Special Inspector General for Afghanistan Reconstruction John Sopko attends a hearing on Capitol Hill in Washington on July 25, 2017. (Carlos Bongioanni/Stars and Stripes)

WASHINGTON — John Sopko, the special inspector general for Afghanistan reconstruction, told Congress on Tuesday that measuring progress on America’s longest war is virtually impossible with even the most basic facts trapped behind an ever-expanding umbrella of secrecy.

“Every time we find something that looks like it’s going negative, it gets classified … Most of the [methods] of measuring success are now classified,” he said in testimony before the Senate Homeland Security and Government Affairs Committee.
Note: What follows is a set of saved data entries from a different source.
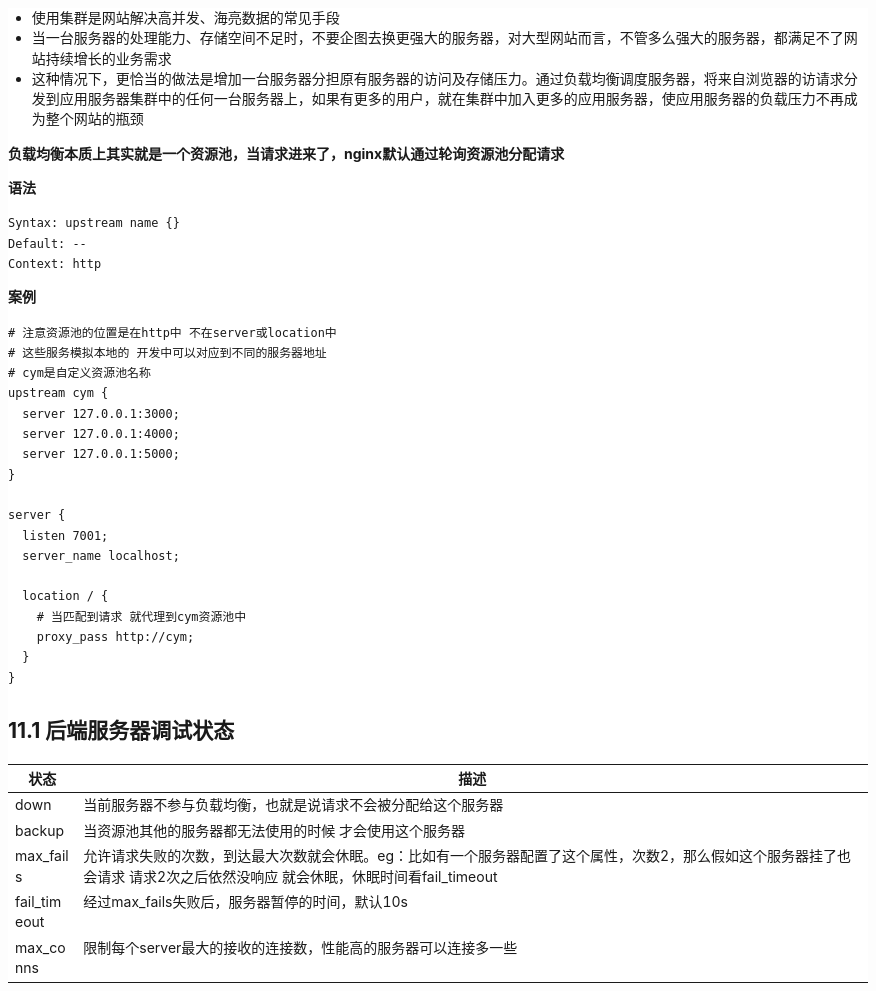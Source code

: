 * 使用集群是网站解决高并发、海亮数据的常见手段
* 当一台服务器的处理能力、存储空间不足时，不要企图去换更强大的服务器，对大型网站而言，不管多么强大的服务器，都满足不了网站持续增长的业务需求
* 这种情况下，更恰当的做法是增加一台服务器分担原有服务器的访问及存储压力。通过负载均衡调度服务器，将来自浏览器的访请求分发到应用服务器集群中的任何一台服务器上，如果有更多的用户，就在集群中加入更多的应用服务器，使应用服务器的负载压力不再成为整个网站的瓶颈



**负载均衡本质上其实就是一个资源池，当请求进来了，nginx默认通过轮询资源池分配请求**



**语法**

```
Syntax: upstream name {}
Default: --
Context: http
```



**案例**

```nginx
# 注意资源池的位置是在http中 不在server或location中
# 这些服务模拟本地的 开发中可以对应到不同的服务器地址
# cym是自定义资源池名称
upstream cym {
  server 127.0.0.1:3000;
  server 127.0.0.1:4000;
  server 127.0.0.1:5000;
}

server {
  listen 7001;
  server_name localhost;

  location / {
    # 当匹配到请求 就代理到cym资源池中
    proxy_pass http://cym;
  }
}
```

## 11.1 后端服务器调试状态

| 状态         | 描述                                                         |
| ------------ | ------------------------------------------------------------ |
| down         | 当前服务器不参与负载均衡，也就是说请求不会被分配给这个服务器 |
| backup       | 当资源池其他的服务器都无法使用的时候 才会使用这个服务器      |
| max_fails    | 允许请求失败的次数，到达最大次数就会休眠。eg：比如有一个服务器配置了这个属性，次数2，那么假如这个服务器挂了也会请求 请求2次之后依然没响应 就会休眠，休眠时间看fail_timeout |
| fail_timeout | 经过max_fails失败后，服务器暂停的时间，默认10s               |
| max_conns    | 限制每个server最大的接收的连接数，性能高的服务器可以连接多一些 |
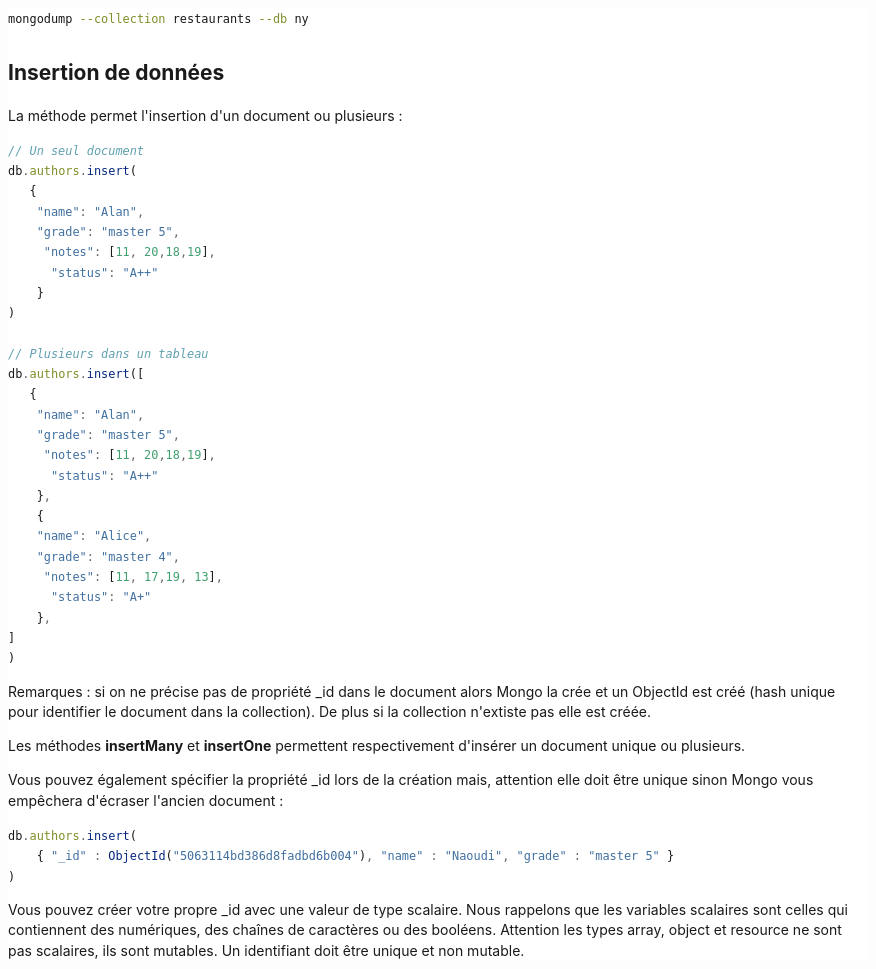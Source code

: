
 ```bash
mongodump --collection restaurants --db ny
```

## Insertion de données

La méthode permet l'insertion d'un document ou plusieurs :

```js
// Un seul document
db.authors.insert(
   {
    "name": "Alan",
    "grade": "master 5",
     "notes": [11, 20,18,19],
      "status": "A++"
    }
)

// Plusieurs dans un tableau
db.authors.insert([
   {
    "name": "Alan",
    "grade": "master 5",
     "notes": [11, 20,18,19],
      "status": "A++"
    },
    {
    "name": "Alice",
    "grade": "master 4",
     "notes": [11, 17,19, 13],
      "status": "A+"
    },
]
)
```

Remarques : si on ne précise pas de propriété _id dans le document alors Mongo la crée et un ObjectId est créé (hash unique pour identifier le document dans la collection). De plus si la collection n'extiste pas elle est créée.

Les méthodes **insertMany** et **insertOne** permettent respectivement d'insérer un document unique ou plusieurs.

Vous pouvez également spécifier la propriété _id lors de la création mais, attention elle doit être unique sinon Mongo vous empêchera d'écraser l'ancien document :

```js
db.authors.insert(
    { "_id" : ObjectId("5063114bd386d8fadbd6b004"), "name" : "Naoudi", "grade" : "master 5" }
)
```

Vous pouvez créer votre propre _id avec une valeur de type scalaire. Nous rappelons que les variables scalaires sont celles qui contiennent des numériques, des chaînes de caractères ou des booléens. Attention les types array, object et resource ne sont pas scalaires, ils sont mutables. Un identifiant doit être unique et non mutable.

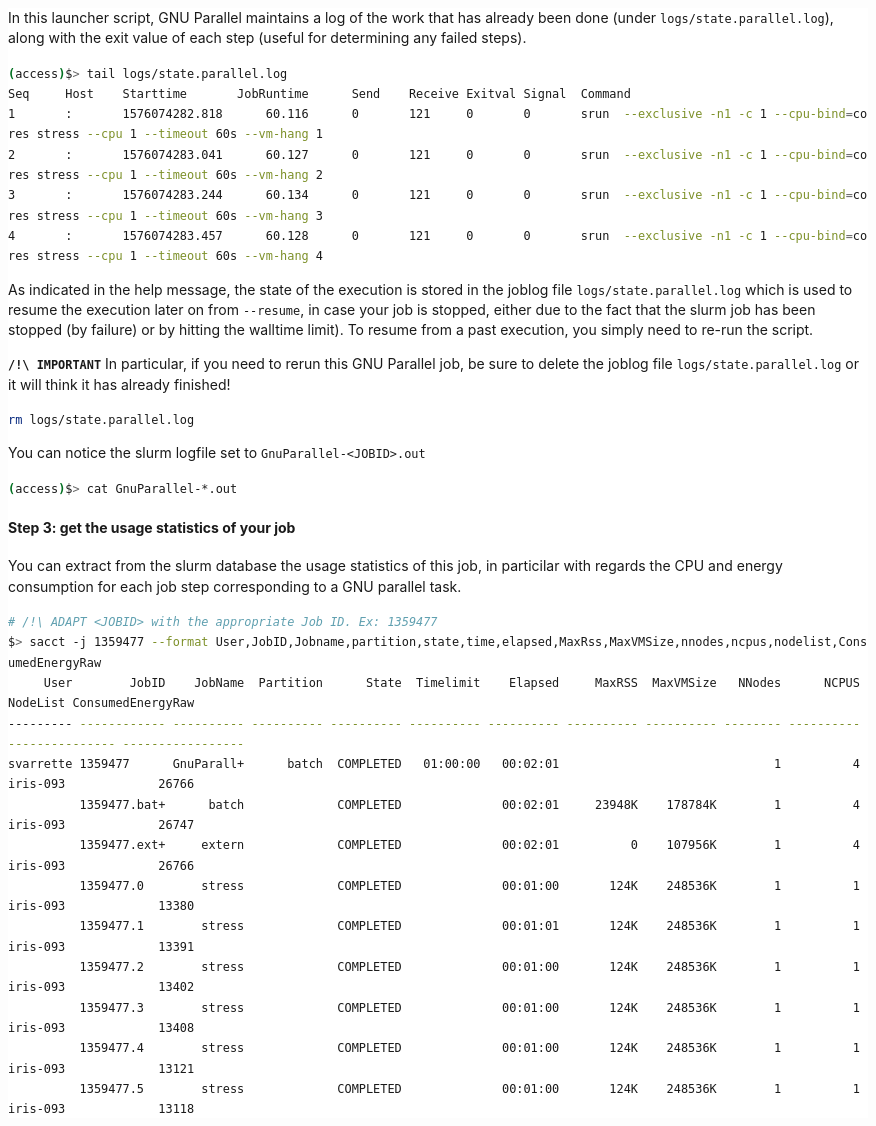 In this launcher script, GNU Parallel maintains a log of the work that has already been done (under `logs/state.parallel.log`), along with the exit value of each step (useful for determining any failed steps).

``` bash
(access)$> tail logs/state.parallel.log
Seq     Host    Starttime       JobRuntime      Send    Receive Exitval Signal  Command
1       :       1576074282.818      60.116      0       121     0       0       srun  --exclusive -n1 -c 1 --cpu-bind=cores stress --cpu 1 --timeout 60s --vm-hang 1
2       :       1576074283.041      60.127      0       121     0       0       srun  --exclusive -n1 -c 1 --cpu-bind=cores stress --cpu 1 --timeout 60s --vm-hang 2
3       :       1576074283.244      60.134      0       121     0       0       srun  --exclusive -n1 -c 1 --cpu-bind=cores stress --cpu 1 --timeout 60s --vm-hang 3
4       :       1576074283.457      60.128      0       121     0       0       srun  --exclusive -n1 -c 1 --cpu-bind=cores stress --cpu 1 --timeout 60s --vm-hang 4
```

As indicated in the help message, the state of the execution is stored in the joblog file `logs/state.parallel.log` which is used to resume the execution later on from `--resume`, in case your job is stopped, either due to the fact that the slurm job has been stopped (by failure) or by hitting the walltime limit).
To resume from a past execution, you simply need to re-run the script.

**`/!\ IMPORTANT`** In particular, if you need to rerun this GNU Parallel job, be sure to delete the joblog file `logs/state.parallel.log` or it will think it has already finished!

``` bash
rm logs/state.parallel.log
```

You can notice the slurm logfile set to `GnuParallel-<JOBID>.out`

``` bash
(access)$> cat GnuParallel-*.out

```

#### Step 3: get the usage statistics of your job

You can extract from the slurm database the usage statistics of this job, in particilar with regards the CPU and energy consumption for each job step corresponding to a GNU parallel task.

``` bash
# /!\ ADAPT <JOBID> with the appropriate Job ID. Ex: 1359477
$> sacct -j 1359477 --format User,JobID,Jobname,partition,state,time,elapsed,MaxRss,MaxVMSize,nnodes,ncpus,nodelist,ConsumedEnergyRaw
     User        JobID    JobName  Partition      State  Timelimit    Elapsed     MaxRSS  MaxVMSize   NNodes      NCPUS        NodeList ConsumedEnergyRaw
--------- ------------ ---------- ---------- ---------- ---------- ---------- ---------- ---------- -------- ---------- --------------- -----------------
svarrette 1359477      GnuParall+      batch  COMPLETED   01:00:00   00:02:01                              1          4        iris-093             26766
          1359477.bat+      batch             COMPLETED              00:02:01     23948K    178784K        1          4        iris-093             26747
          1359477.ext+     extern             COMPLETED              00:02:01          0    107956K        1          4        iris-093             26766
          1359477.0        stress             COMPLETED              00:01:00       124K    248536K        1          1        iris-093             13380
          1359477.1        stress             COMPLETED              00:01:01       124K    248536K        1          1        iris-093             13391
          1359477.2        stress             COMPLETED              00:01:00       124K    248536K        1          1        iris-093             13402
          1359477.3        stress             COMPLETED              00:01:00       124K    248536K        1          1        iris-093             13408
          1359477.4        stress             COMPLETED              00:01:00       124K    248536K        1          1        iris-093             13121
          1359477.5        stress             COMPLETED              00:01:00       124K    248536K        1          1        iris-093             13118
```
Sopko said it is impossible to gauge whether the Afghanistan government could keep order in its country if the U.S. military pulled out because the capabilities of Afghanistan’s army and police force are unknown.

“One question we would like to ask the Afghans is how many people [they] control and how much territory, and that’s now not relevant, apparently … It’s all secret, classified,” he told the Senate panel. “$64 billion has gone to training and assisting the Afghan military and I can’t tell you or the American people [how capable they are], that’s in part because we allow the Afghan government to classify what I can tell you and tell the taxpayer. How many Afghan soldiers do we have? We’re still trying to figure out how many we’re paying for. How many Afghan police are there, really? We don’t know.”

In 2008, Congress created the Office of the Special Inspector General for Afghanistan Reconstruction, known as SIGAR, to investigate fraud and waste in the war.

The ineffectiveness and pervasive corruption in Afghanistan’s army and police long have been a top concern for U.S. military leaders. Sopko has been a bullhorn on Capitol Hill, raising the alarm of incompetence and bureaucratic failures from the U.S. and Afghanistan governments for the past 18 years of war, which has killed more than 7,000 American troops, including two Green Berets who died last week in combat.

“The Afghan military — and particularly the Afghan police — has been a hopeless nightmare and a disaster,” Sopko said last week while testifying before the House Foreign Affairs Committee.

What the U.S. and the Afghanistan government end up classifying is an ever-ballooning list intended to cover up the failures of the war, according to Sopko.

“We have a list of everything that’s classified and it keeps growing,” he said Tuesday before the Senate panel. “The latest is looking at the Afghan special forces. It’s great, we’ve put a lot of money in that. But looking at the number of independent missions the Afghan special forces are doing has gone down. I would bet you that next quarter, that database will be classified.”

Tuesday’s hearing was an effort by senators to follow up on the Afghanistan Papers, the Washington Post’s reporting series based on hundreds of confidential interviews that SIGAR conducted with key figures of the nearly two-decade war that showed the projections of progress in Afghanistan were deliberately misleading despite overwhelming evidence the war had become an unwinnable quagmire.

“We cannot show any progress, we lost a trillion dollars, we lost thousands of lives,” said Sen. Josh Hawley, R-Mo. “I just don’t see what’s going on here. I don’t think anybody really knows what we’re doing.”